YOUR OBJECTIVE: In the material below, identify each line bearing the word "global". Reproduce those lines.

INPUT:
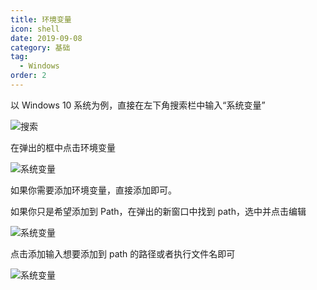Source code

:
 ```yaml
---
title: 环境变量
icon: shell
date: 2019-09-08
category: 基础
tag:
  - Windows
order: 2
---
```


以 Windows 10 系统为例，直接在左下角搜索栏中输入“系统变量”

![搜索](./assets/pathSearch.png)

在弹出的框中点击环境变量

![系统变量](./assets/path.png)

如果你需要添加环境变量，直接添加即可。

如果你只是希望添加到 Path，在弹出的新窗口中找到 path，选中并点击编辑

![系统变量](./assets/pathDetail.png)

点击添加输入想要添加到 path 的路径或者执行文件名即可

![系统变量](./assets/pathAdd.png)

--

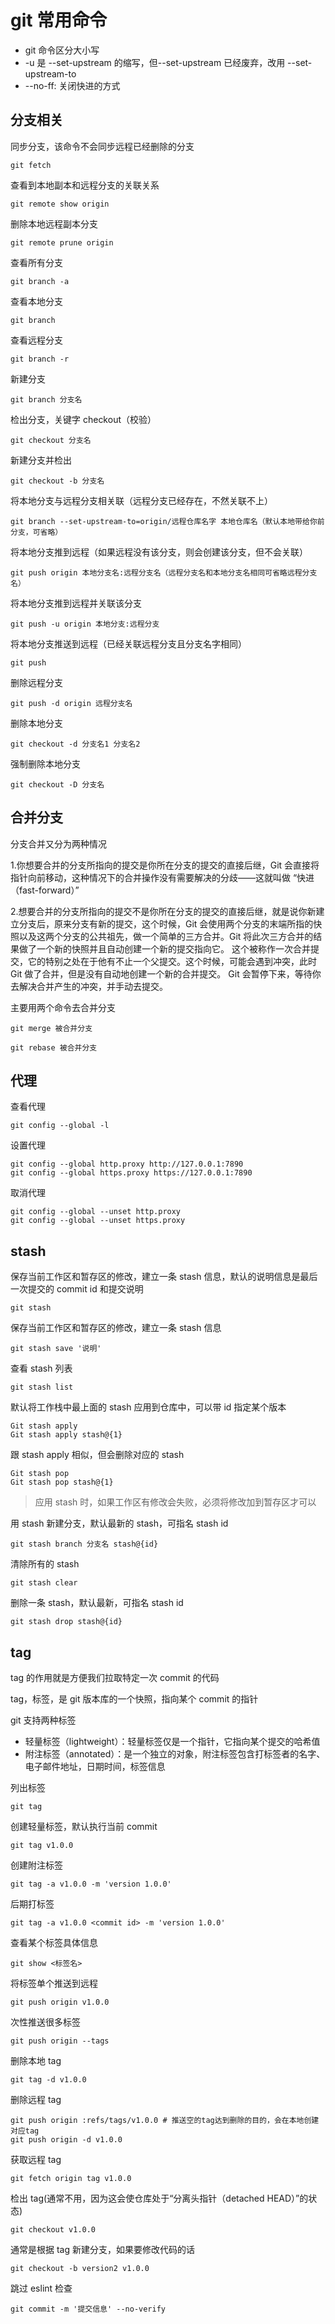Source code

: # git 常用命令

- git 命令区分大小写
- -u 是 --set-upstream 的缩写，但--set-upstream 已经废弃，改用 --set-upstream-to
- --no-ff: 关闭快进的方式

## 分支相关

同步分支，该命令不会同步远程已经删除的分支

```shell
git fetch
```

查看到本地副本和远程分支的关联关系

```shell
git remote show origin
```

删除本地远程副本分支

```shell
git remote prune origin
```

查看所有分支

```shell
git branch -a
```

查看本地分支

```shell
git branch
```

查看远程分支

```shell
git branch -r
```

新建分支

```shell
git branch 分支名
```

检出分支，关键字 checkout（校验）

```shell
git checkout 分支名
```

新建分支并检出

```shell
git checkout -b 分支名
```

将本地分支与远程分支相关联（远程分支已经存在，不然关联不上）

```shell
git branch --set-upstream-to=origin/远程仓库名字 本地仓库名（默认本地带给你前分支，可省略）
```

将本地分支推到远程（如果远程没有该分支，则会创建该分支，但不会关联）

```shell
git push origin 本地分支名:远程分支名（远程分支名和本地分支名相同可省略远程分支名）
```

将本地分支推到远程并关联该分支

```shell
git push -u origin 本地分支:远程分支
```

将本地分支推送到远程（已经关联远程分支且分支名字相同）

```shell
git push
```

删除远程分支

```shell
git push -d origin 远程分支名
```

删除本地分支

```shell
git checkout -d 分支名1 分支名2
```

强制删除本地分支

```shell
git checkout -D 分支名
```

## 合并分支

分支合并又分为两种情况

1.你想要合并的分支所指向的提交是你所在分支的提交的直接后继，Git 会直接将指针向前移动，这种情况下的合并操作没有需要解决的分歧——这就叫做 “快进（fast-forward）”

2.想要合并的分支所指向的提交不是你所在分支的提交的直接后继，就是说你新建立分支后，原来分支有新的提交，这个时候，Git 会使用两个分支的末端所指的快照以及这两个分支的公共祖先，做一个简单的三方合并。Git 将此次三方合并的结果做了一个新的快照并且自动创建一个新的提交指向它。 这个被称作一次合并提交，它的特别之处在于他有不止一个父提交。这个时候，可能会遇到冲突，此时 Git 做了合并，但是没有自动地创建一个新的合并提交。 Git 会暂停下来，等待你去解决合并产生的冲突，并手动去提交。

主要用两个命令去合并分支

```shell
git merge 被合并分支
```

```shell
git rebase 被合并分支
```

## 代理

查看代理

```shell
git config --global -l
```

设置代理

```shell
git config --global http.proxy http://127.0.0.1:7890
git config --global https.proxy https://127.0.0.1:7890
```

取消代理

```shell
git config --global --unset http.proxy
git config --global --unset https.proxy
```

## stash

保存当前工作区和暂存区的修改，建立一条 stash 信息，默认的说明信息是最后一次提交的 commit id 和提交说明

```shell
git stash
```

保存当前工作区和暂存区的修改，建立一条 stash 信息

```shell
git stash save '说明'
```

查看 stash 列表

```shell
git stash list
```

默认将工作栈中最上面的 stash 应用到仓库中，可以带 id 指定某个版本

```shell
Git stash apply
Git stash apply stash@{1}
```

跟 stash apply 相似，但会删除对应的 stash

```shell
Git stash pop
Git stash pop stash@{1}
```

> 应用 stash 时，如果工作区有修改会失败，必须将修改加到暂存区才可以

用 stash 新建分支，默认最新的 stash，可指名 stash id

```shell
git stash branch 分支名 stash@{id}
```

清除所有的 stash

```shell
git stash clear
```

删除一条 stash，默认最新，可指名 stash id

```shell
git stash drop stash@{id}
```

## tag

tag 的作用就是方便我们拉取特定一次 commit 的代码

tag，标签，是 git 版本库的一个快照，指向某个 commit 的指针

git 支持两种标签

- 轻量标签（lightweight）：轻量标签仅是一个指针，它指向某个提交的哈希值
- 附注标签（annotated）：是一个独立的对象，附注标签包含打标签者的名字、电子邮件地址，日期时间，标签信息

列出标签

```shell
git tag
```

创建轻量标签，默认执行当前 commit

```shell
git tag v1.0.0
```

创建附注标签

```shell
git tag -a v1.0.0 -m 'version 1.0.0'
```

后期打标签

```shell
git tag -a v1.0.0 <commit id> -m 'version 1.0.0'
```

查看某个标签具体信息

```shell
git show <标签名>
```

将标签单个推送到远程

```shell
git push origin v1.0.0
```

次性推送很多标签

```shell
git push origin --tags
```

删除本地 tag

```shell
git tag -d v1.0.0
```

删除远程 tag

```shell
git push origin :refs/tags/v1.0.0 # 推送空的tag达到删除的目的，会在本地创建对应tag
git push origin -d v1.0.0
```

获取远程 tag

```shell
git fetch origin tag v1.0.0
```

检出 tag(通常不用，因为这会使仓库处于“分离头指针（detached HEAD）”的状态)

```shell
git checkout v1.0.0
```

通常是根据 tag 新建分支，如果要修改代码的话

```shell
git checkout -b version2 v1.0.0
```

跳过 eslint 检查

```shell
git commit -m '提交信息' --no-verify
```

RESULT OF THE TASK:
git config --global -l
git config --global http.proxy http://127.0.0.1:7890
git config --global https.proxy https://127.0.0.1:7890
git config --global --unset http.proxy
git config --global --unset https.proxy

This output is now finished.